Recent analysis from security firm CyberArk revealed that 97% of senior-level security executives stated that cybercriminals are trying to steal one or more types of credentials. While organizations globally are increasing third-party access to corporate resources and moving their digital assets to the cloud for a sustained remote work model, opportunistic cybercriminals are catching up with the situation by increasing their cyberattacks on organizations’ cloud facilities. The analysis, “The CISO View 2021 Survey: Zero Trust and Privileged Access,” found that threat actors are targeting users and organizations that are not adequately protected.
The analysis revealed that security leaders are embracing the Zero Trust model for securing privileged access to the company’s critical data.
Key Findings
- The most widely reported group facing increased attacks is end-users – including business users with access to sensitive data. A majority of respondents (56%) report such users as being increasingly targeted by attackers.
- Attacks are also on the rise against senior leadership (48%), third-party vendors and contractors (39%), and DevOps and cloud engineers (33%).
- Widespread increases in credential theft attempts were reported for personal data (70%) and financial systems and data (66%). This is clear evidence of attackers’ interest in gaining high-value access – access to highly sensitive systems that are often held by end-users rather than administrators, for example.
What is a Zero Trust model?
Zero Trust is a security model that recommends a strict identity verification process in an organization. The model directs that only authorized devices and users can access the company’s critical data, applications, and services. First introduced in 2010 by security analyst John Kindervag at Forrester Research Inc., the Zero Trust model protects users against advanced threats online.
Embracing Zero Trust Model
The model has become a primary requirement for modern-day digital transformation and network security. Now, several security leaders implementing the Zero Trust model in their organizations to boost their enterprise systems and data security.
The analysis found:
- Nearly, 88% of respondents said adopting more of a Zero Trust approach is very important or important.

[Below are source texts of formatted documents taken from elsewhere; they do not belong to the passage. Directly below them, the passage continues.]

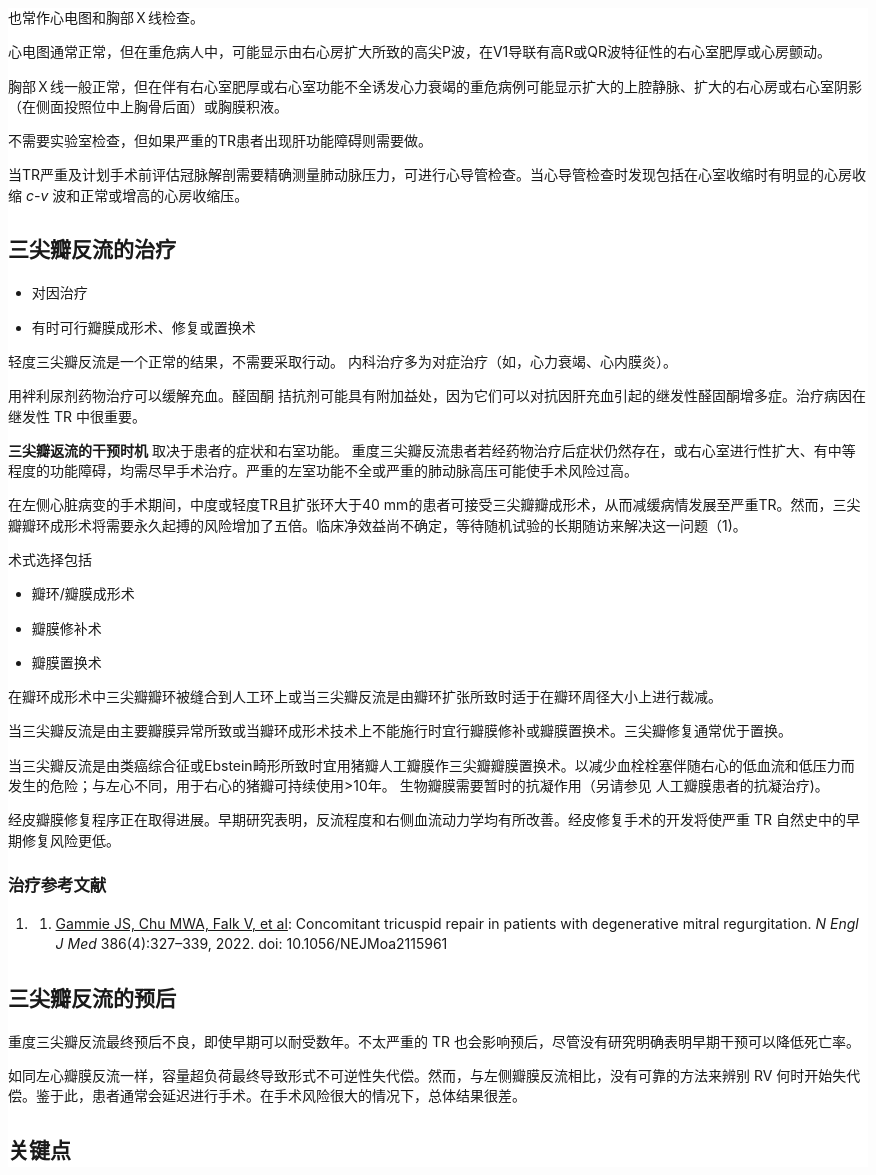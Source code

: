 也常作心电图和胸部Ｘ线检查。

心电图通常正常，但在重危病人中，可能显示由右心房扩大所致的高尖P波，在V1导联有高R或QR波特征性的右心室肥厚或心房颤动。

胸部Ｘ线一般正常，但在伴有右心室肥厚或右心室功能不全诱发心力衰竭的重危病例可能显示扩大的上腔静脉、扩大的右心房或右心室阴影（在侧面投照位中上胸骨后面）或胸膜积液。

不需要实验室检查，但如果严重的TR患者出现肝功能障碍则需要做。

当TR严重及计划手术前评估冠脉解剖需要精确测量肺动脉压力，可进行心导管检查。当心导管检查时发现包括在心室收缩时有明显的心房收缩 _c-v_ 波和正常或增高的心房收缩压。

## 三尖瓣反流的治疗

- 对因治疗

- 有时可行瓣膜成形术、修复或置换术


轻度三尖瓣反流是一个正常的结果，不需要采取行动。 内科治疗多为对症治疗（如，心力衰竭、心内膜炎）。

用袢利尿剂药物治疗可以缓解充血。醛固酮 拮抗剂可能具有附加益处，因为它们可以对抗因肝充血引起的继发性醛固酮增多症。治疗病因在继发性 TR 中很重要。

**三尖瓣返流的干预时机** 取决于患者的症状和右室功能。 重度三尖瓣反流患者若经药物治疗后症状仍然存在，或右心室进行性扩大、有中等程度的功能障碍，均需尽早手术治疗。严重的左室功能不全或严重的肺动脉高压可能使手术风险过高。

在左侧心脏病变的手术期间，中度或轻度TR且扩张环大于40 mm的患者可接受三尖瓣瓣成形术，从而减缓病情发展至严重TR。然而，三尖瓣瓣环成形术将需要永久起搏的风险增加了五倍。临床净效益尚不确定，等待随机试验的长期随访来解决这一问题（1)。

术式选择包括

- 瓣环/瓣膜成形术

- 瓣膜修补术

- 瓣膜置换术


在瓣环成形术中三尖瓣瓣环被缝合到人工环上或当三尖瓣反流是由瓣环扩张所致时适于在瓣环周径大小上进行裁减。

当三尖瓣反流是由主要瓣膜异常所致或当瓣环成形术技术上不能施行时宜行瓣膜修补或瓣膜置换术。三尖瓣修复通常优于置换。

当三尖瓣反流是由类癌综合征或Ebstein畸形所致时宜用猪瓣人工瓣膜作三尖瓣瓣膜置换术。以减少血栓栓塞伴随右心的低血流和低压力而发生的危险；与左心不同，用于右心的猪瓣可持续使用>10年。 生物瓣膜需要暂时的抗凝作用（另请参见 人工瓣膜患者的抗凝治疗)。

经皮瓣膜修复程序正在取得进展。早期研究表明，反流程度和右侧血流动力学均有所改善。经皮修复手术的开发将使严重 TR 自然史中的早期修复风险更低。

### 治疗参考文献

1. 1. [Gammie JS, Chu MWA, Falk V, et al](https://pubmed.ncbi.nlm.nih.gov/34767705/): Concomitant tricuspid repair in patients with degenerative mitral regurgitation. _N Engl J Med_ 386(4):327–339, 2022. doi: 10.1056/NEJMoa2115961


## 三尖瓣反流的预后

重度三尖瓣反流最终预后不良，即使早期可以耐受数年。不太严重的 TR 也会影响预后，尽管没有研究明确表明早期干预可以降低死亡率。

如同左心瓣膜反流一样，容量超负荷最终导致形式不可逆性失代偿。然而，与左侧瓣膜反流相比，没有可靠的方法来辨别 RV 何时开始失代偿。鉴于此，患者通常会延迟进行手术。在手术风险很大的情况下，总体结果很差。

## 关键点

- To implement a Zero Trust model, the top priority was controls focusing on Identity and Access Management (IAM), chosen by 45% of respondents.

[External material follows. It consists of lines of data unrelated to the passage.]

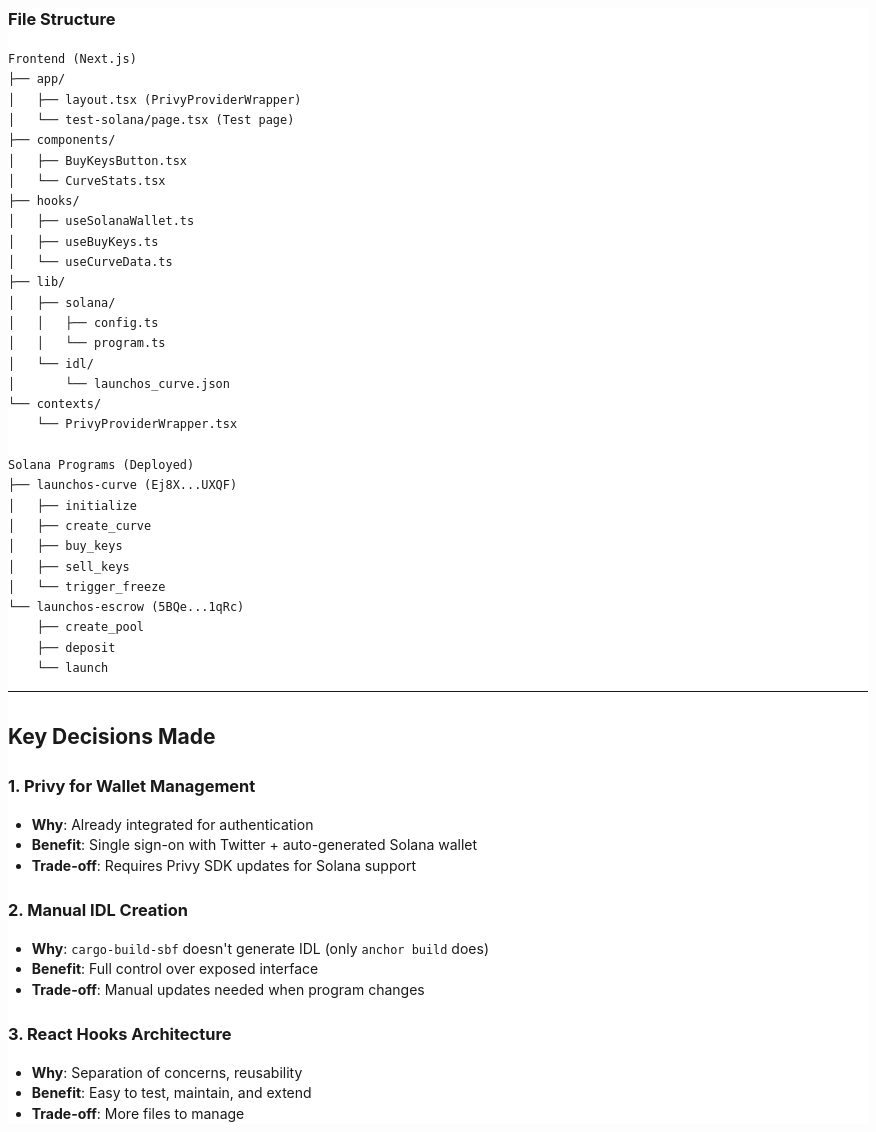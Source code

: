 ### File Structure

```
Frontend (Next.js)
├── app/
│   ├── layout.tsx (PrivyProviderWrapper)
│   └── test-solana/page.tsx (Test page)
├── components/
│   ├── BuyKeysButton.tsx
│   └── CurveStats.tsx
├── hooks/
│   ├── useSolanaWallet.ts
│   ├── useBuyKeys.ts
│   └── useCurveData.ts
├── lib/
│   ├── solana/
│   │   ├── config.ts
│   │   └── program.ts
│   └── idl/
│       └── launchos_curve.json
└── contexts/
    └── PrivyProviderWrapper.tsx

Solana Programs (Deployed)
├── launchos-curve (Ej8X...UXQF)
│   ├── initialize
│   ├── create_curve
│   ├── buy_keys
│   ├── sell_keys
│   └── trigger_freeze
└── launchos-escrow (5BQe...1qRc)
    ├── create_pool
    ├── deposit
    └── launch
```

---

## Key Decisions Made

### 1. Privy for Wallet Management
- **Why**: Already integrated for authentication
- **Benefit**: Single sign-on with Twitter + auto-generated Solana wallet
- **Trade-off**: Requires Privy SDK updates for Solana support

### 2. Manual IDL Creation
- **Why**: `cargo-build-sbf` doesn't generate IDL (only `anchor build` does)
- **Benefit**: Full control over exposed interface
- **Trade-off**: Manual updates needed when program changes

### 3. React Hooks Architecture
- **Why**: Separation of concerns, reusability
- **Benefit**: Easy to test, maintain, and extend
- **Trade-off**: More files to manage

- Several types of IAM controls were favored to protect access to sensitive systems. Just-in-time access controls were highly valued, with 87% of respondents saying reducing standing privileges is an important or very important aspect of Zero Trust.
- Endpoint security remains an operational challenge for 94% of respondents – 46% said that installing and maintaining agents made endpoint security challenges.
- Over 86% said user experience optimization is important or very important, highlighting a need for security tools and policies that will not be bypassed or ignored due to security fatigue.
Cybersecurity experts say…
Commenting on the Zero Trust model approach, Mike O’Malley, Senior Vice President, CyberArk, said, “Reverberations from the SolarWinds attack continue to underscore the need to protect privileged credentials and break the attack chain to organizations’ most valuable assets. As new identities multiply across the enterprise, this survey emphasizes the importance of a Zero Trust-based approach to Identity Security. For security leaders seeking to mitigate the risks of spear-phishing, impersonation attacks, and other forms of compromise, we believe the peer experiences captured in the CISO View reports will serve as an invaluable tool, no matter where their organization is on the Zero Trust maturity curve.”